知識と実践を組み合わせて学びを深め、自らの視点を発見する。

旭彩希先生による「乳児保育Ⅱ」。3歳未満児の発育・発達に応じた援助や関わり方について、知識と実践の両面から学ぶ。

積み上げてきた知識、そして実践での経験を生かして、より専門的な学びに挑戦。
自分自身のテーマを発見し、研究を行うための準備を進めます。


大学の先生は、それぞれの専門分野やテーマを持つ研究者でもあります。「専門ゼミナール」(3年次)はその研究の一端に触れ、さらに自分自身の研究に向けて、学びの専門性を高める科目です。扱われるテーマの幅広さと奥深さは、大学ならではの学びの魅力を改めて感じさせてくれます。たとえば「実験・調査によって集めたデータをもとに、子どもの発達を心理学の視点から研究する」「子どもへの虐待、貧困といった問題に着目し、子どもの最善の利益と、それを保障する方法について考える」などのほか、子どもと音楽、子どもと博物館、児童文学、子どもへのスポーツ指導についてなど、複数の視点、学問領域に関わるものもあります。自分の興味や志向に合わせてゼミを選択し、それぞれのテーマに基づく専門的な知識を深め、研究の手法を学びます。
また、実践を通して知識を深め技術を身につける科目も充実しています。
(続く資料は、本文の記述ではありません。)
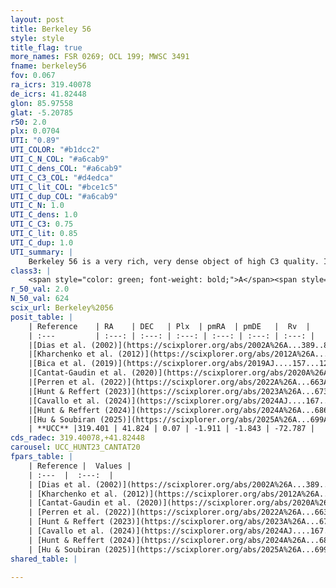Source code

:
 ```yaml
---
layout: post
title: Berkeley 56
style: style
title_flag: true
more_names: FSR 0269; OCL 199; MWSC 3491
fname: berkeley56
fov: 0.067
ra_icrs: 319.40078
de_icrs: 41.82448
glon: 85.97558
glat: -5.20785
r50: 2.0
plx: 0.0704
UTI: "0.89"
UTI_COLOR: "#b1dcc2"
UTI_C_N_COL: "#a6cab9"
UTI_C_dens_COL: "#a6cab9"
UTI_C_C3_COL: "#d4edca"
UTI_C_lit_COL: "#bce1c5"
UTI_C_dup_COL: "#a6cab9"
UTI_C_N: 1.0
UTI_C_dens: 1.0
UTI_C_C3: 0.75
UTI_C_lit: 0.85
UTI_C_dup: 1.0
UTI_summary: |
    Berkeley 56 is a very rich, very dense object of high C3 quality. It is well-studied in the literature.
class3: |
    <span style="color: green; font-weight: bold;">A</span><span style="color: #FFC300; font-weight: bold;">B</span>
r_50_val: 2.0
N_50_val: 624
scix_url: Berkeley%2056
posit_table: |
    | Reference    | RA    | DEC   | Plx  | pmRA  | pmDE   |  Rv  |
    | :---         | :---: | :---: | :---: | :---: | :---: | :---: |
    |[Dias et al. (2002)](https://scixplorer.org/abs/2002A%26A...389..871D) | 319.425 | 41.827 | -- | -0.56 | -0.07 | -- |
    |[Kharchenko et al. (2012)](https://scixplorer.org/abs/2012A%26A...543A.156K) | 319.41 | 41.817 | -- | -0.56 | -0.07 | -- |
    |[Bica et al. (2019)](https://scixplorer.org/abs/2019AJ....157...12B) | 319.413 | 41.848 | -- | -- | -- | -- |
    |[Cantat-Gaudin et al. (2020)](https://scixplorer.org/abs/2020A%26A...640A...1C) | 319.391 | 41.835 | 0.047 | -1.901 | -1.831 | -- |
    |[Perren et al. (2022)](https://scixplorer.org/abs/2022A%26A...663A.131P) | 319.425 | 41.9 | -- | -- | -- | -- |
    |[Hunt & Reffert (2023)](https://scixplorer.org/abs/2023A%26A...673A.114H) | 319.385 | 41.828 | 0.095 | -1.895 | -1.865 | -64.266 |
    |[Cavallo et al. (2024)](https://scixplorer.org/abs/2024AJ....167...12C) | 319.401 | 41.831 | 0.069 | -- | -- | -- |
    |[Hunt & Reffert (2024)](https://scixplorer.org/abs/2024A%26A...686A..42H) | 319.385 | 41.828 | 0.095 | -1.895 | -1.865 | -64.266 |
    |[Hu & Soubiran (2025)](https://scixplorer.org/abs/2025A%26A...699A.246H) | 319.401 | 41.831 | -- | -- | -- | -- |
    | **UCC** |319.401 | 41.824 | 0.07 | -1.911 | -1.843 | -72.787 | 
cds_radec: 319.40078,+41.82448
carousel: UCC_HUNT23_CANTAT20
fpars_table: |
    | Reference |  Values |
    | :---  |  :---:  |
    | [Dias et al. (2002)](https://scixplorer.org/abs/2002A%26A...389..871D) | `E(B-V)=0.4, Dist=12100.0, Age=9.6` |
    | [Kharchenko et al. (2012)](https://scixplorer.org/abs/2012A%26A...543A.156K) | `e_bv=0.312, distance=13180, log_age=9.4` |
    | [Cantat-Gaudin et al. (2020)](https://scixplorer.org/abs/2020A%26A...640A...1C) | `AVNN=1.42, DMNN=14.89, AgeNN=9.47` |
    | [Perren et al. (2022)](https://scixplorer.org/abs/2022A%26A...663A.131P) | `E(B-V)=0.51, dm=15.23, logt=9.72, FeH=-0.34, Mass=61000, bfr=0.7` |
    | [Hunt & Reffert (2023)](https://scixplorer.org/abs/2023A%26A...673A.114H) | `AV50=2.059, diffAV50=1.571, MOD50=14.783, logAge50=9.287` |
    | [Cavallo et al. (2024)](https://scixplorer.org/abs/2024AJ....167...12C) | `AV50=1.63, dMod50=14.92, logAge50=9.7, [Fe/H]50=-0.43` |
    | [Hunt & Reffert (2024)](https://scixplorer.org/abs/2024A%26A...686A..42H) | `MassJ=6482.77` |
    | [Hu & Soubiran (2025)](https://scixplorer.org/abs/2025A%26A...699A.246H) | `MA22=-0.27, MA23f=-0.42, MA23g=-0.45, MZ23=-0.52, MK24=-0.28, MF24=-0.36` |
shared_table: |
    
---
```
たとえば「乳児保育Ⅰ・Ⅱ」(3年次)では、乳児保育に携わる保育者の役割や、発育・発達の過程と特性をふまえた援助・関わり方について学び、現場で必要とされる知識と技術を実践によって身につけます。
そして実践の中で気づいたことや、学修を通して興味を持った分野と子どもとの関わり、専門ゼミでの学びと自らの視点とを結び合わせて発見したテーマが、4年次の卒業研究へとつながっていきます。

Student Interview

自分の興味を、心理学の視点で
学問的な「問い」に変えていく。


卒業論文のテーマとして検討しているのは「女児向けアニメにハマる子どもの心理と遊び」。専門ゼミでは関連する専門文献を読み、考察して発表する取り組みを行っています。当初は難しく感じた文献も、自分が興味を持ったテーマとつなげながら読み解いていくことで、「こんな捉え方があったのか」という発見の楽しみを味わう素材になりました。他のゼミ生が発表・紹介するさまざまなテーマにも触れながら、卒業研究と論文執筆に向け、より専門的な知識を学んでいます。

「遊び」の意味や役割を、
実践しながら考察・研究。


身体を動かすことが好きなので、さまざまな「遊び」を通した子どもたちの心身の健康や、発達について興味を持ちました。専門ゼミではまず、あやとりやけん玉、モルックなどを実際に体験し、遊びを通して子どもたちが味わう楽しさを再確認しました。同時に、挑戦する気持ちや興味を引き出し、発達や学びにもつながることを実感。それぞれの遊びが、子どもたちにとってどのような意味を持つのかを考えるようになりました。こうした視点や気づきを、今後の研究につなげていきたいと思っています。